Generation of hydroxyl radicals during the enzymatic reductions of the Fe3+-ADP-phosphate-adriamycin and Fe3+-ADP-EDTA systems. Less involvement of hydroxyl radical and a great importance of proposed perferryl ion complexes in lipid peroxidation.

A system which contains NADPH, purified cytochrome P-450 reductase (enzyme) and Fe3+-ADP-adriamycin complex in Tris-HCl buffer does not produce hydroxyl radical, but possesses a strong lipid peroxidation activity on exogenously added phospholipid micelles. Fe3+-ADP-adriamycin complex, a tightly coordinated complex in Tris-HCl buffer, could be dissociated to Fe3+-ADP-phosphate complex and adriamycin in phosphate buffer.

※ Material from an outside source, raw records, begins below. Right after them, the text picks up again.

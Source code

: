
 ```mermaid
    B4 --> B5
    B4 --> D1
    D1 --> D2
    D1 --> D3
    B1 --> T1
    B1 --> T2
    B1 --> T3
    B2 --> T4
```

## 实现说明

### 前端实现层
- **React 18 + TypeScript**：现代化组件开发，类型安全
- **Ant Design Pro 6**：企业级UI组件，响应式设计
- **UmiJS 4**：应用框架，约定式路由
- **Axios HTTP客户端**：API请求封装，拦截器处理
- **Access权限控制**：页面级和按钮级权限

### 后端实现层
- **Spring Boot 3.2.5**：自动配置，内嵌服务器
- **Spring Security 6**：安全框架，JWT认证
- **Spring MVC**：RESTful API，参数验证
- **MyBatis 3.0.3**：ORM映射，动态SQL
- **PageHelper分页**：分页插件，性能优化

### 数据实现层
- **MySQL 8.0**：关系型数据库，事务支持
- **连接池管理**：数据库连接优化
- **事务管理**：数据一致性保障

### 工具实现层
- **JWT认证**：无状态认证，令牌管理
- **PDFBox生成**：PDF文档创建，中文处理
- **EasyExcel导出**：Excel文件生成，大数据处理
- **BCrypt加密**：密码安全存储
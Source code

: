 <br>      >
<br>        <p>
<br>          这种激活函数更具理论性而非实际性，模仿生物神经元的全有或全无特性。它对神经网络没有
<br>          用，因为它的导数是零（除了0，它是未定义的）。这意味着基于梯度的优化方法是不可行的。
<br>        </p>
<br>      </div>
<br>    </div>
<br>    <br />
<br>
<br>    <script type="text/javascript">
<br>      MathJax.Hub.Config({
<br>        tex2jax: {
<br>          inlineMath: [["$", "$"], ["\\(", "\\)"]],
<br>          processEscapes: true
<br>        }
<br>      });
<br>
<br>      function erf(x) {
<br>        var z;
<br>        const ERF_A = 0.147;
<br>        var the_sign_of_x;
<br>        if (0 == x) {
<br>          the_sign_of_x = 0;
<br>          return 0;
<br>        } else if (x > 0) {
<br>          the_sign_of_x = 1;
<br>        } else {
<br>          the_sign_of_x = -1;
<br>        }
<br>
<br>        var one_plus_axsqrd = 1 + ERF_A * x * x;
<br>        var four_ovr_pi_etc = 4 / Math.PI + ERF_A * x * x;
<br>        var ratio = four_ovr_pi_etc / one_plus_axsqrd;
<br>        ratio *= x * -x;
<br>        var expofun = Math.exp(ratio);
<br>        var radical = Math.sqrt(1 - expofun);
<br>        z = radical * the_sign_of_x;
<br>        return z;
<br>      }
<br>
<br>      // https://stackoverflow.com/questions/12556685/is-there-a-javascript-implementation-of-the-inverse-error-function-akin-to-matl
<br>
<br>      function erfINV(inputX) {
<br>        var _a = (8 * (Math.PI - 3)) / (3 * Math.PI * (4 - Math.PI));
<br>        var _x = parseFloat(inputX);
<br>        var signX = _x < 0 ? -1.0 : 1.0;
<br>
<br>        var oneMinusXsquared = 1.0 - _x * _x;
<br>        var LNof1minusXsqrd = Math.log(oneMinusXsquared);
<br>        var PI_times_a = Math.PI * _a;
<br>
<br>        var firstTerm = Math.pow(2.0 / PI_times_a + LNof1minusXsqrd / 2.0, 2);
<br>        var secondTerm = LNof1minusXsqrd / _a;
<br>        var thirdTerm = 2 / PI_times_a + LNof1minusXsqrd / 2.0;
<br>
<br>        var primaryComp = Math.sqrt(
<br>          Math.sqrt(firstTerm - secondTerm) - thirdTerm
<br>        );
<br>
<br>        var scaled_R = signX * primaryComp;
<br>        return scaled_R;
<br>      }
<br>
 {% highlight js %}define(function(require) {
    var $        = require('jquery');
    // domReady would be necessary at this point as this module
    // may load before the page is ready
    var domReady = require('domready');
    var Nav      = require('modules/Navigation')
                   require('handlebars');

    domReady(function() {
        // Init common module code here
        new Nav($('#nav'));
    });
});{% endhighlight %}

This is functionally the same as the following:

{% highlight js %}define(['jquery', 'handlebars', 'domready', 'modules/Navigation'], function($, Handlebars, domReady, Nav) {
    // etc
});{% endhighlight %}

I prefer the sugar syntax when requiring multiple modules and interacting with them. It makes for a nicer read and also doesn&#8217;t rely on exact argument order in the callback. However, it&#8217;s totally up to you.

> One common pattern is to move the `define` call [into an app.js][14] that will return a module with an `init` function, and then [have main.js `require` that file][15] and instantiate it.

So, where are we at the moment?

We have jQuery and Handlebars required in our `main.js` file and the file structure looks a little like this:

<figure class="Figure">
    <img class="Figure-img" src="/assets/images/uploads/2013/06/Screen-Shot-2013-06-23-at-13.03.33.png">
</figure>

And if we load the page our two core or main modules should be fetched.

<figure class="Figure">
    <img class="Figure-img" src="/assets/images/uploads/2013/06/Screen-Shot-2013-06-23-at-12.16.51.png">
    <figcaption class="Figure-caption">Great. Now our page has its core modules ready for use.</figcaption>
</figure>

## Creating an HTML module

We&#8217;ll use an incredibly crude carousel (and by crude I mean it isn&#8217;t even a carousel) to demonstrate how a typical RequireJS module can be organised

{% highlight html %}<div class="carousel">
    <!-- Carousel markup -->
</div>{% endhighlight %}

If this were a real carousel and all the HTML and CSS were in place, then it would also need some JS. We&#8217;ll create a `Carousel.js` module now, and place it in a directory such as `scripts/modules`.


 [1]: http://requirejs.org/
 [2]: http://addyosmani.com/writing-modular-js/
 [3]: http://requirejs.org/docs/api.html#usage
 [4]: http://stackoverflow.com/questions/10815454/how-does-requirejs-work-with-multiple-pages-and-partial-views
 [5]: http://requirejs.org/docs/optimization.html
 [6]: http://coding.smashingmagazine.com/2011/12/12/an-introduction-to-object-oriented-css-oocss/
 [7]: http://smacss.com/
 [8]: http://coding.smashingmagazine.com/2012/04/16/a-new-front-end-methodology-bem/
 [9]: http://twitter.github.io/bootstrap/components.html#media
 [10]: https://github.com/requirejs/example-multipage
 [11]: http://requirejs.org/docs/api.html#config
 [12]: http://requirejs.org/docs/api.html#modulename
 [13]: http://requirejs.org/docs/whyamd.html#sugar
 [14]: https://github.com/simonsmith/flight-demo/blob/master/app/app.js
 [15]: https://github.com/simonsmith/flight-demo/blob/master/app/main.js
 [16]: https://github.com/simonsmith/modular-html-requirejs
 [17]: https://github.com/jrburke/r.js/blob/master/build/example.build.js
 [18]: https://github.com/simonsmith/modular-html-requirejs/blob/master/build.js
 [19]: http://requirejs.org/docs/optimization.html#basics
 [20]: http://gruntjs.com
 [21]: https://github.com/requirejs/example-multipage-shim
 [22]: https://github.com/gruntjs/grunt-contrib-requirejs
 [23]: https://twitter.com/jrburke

Hydroxyl radical, which can be detected by a spin trapping method using N-tert-butyl-alpha-phenylnitrone, is produced during the enzymatic reduction of a mixture of Fe3+-ADP-phosphate complex and adriamycin or of Fe3+-ADP-EDTA complex while it is not involved in phospholipid peroxidation under the conditions used. With hydroxyl radical-generating systems, little or no quenching of hydroxyl radical in Tris-HCl buffer could be demonstrated. The oxidative cleavage of phospholipid is initiated by the proposed perferryl ion complex, which may be generated by the interaction of Fe2+-ADP-adriamycin complex with O2. A similar perferryl ion complex is also produced during the enzymatic reduction of Fe3+-ADP-EDTA complex with a molar ratio of 2 for [Fe3+]/[EDTA] in the presence of air. This is also able to catalyze lipid peroxidation.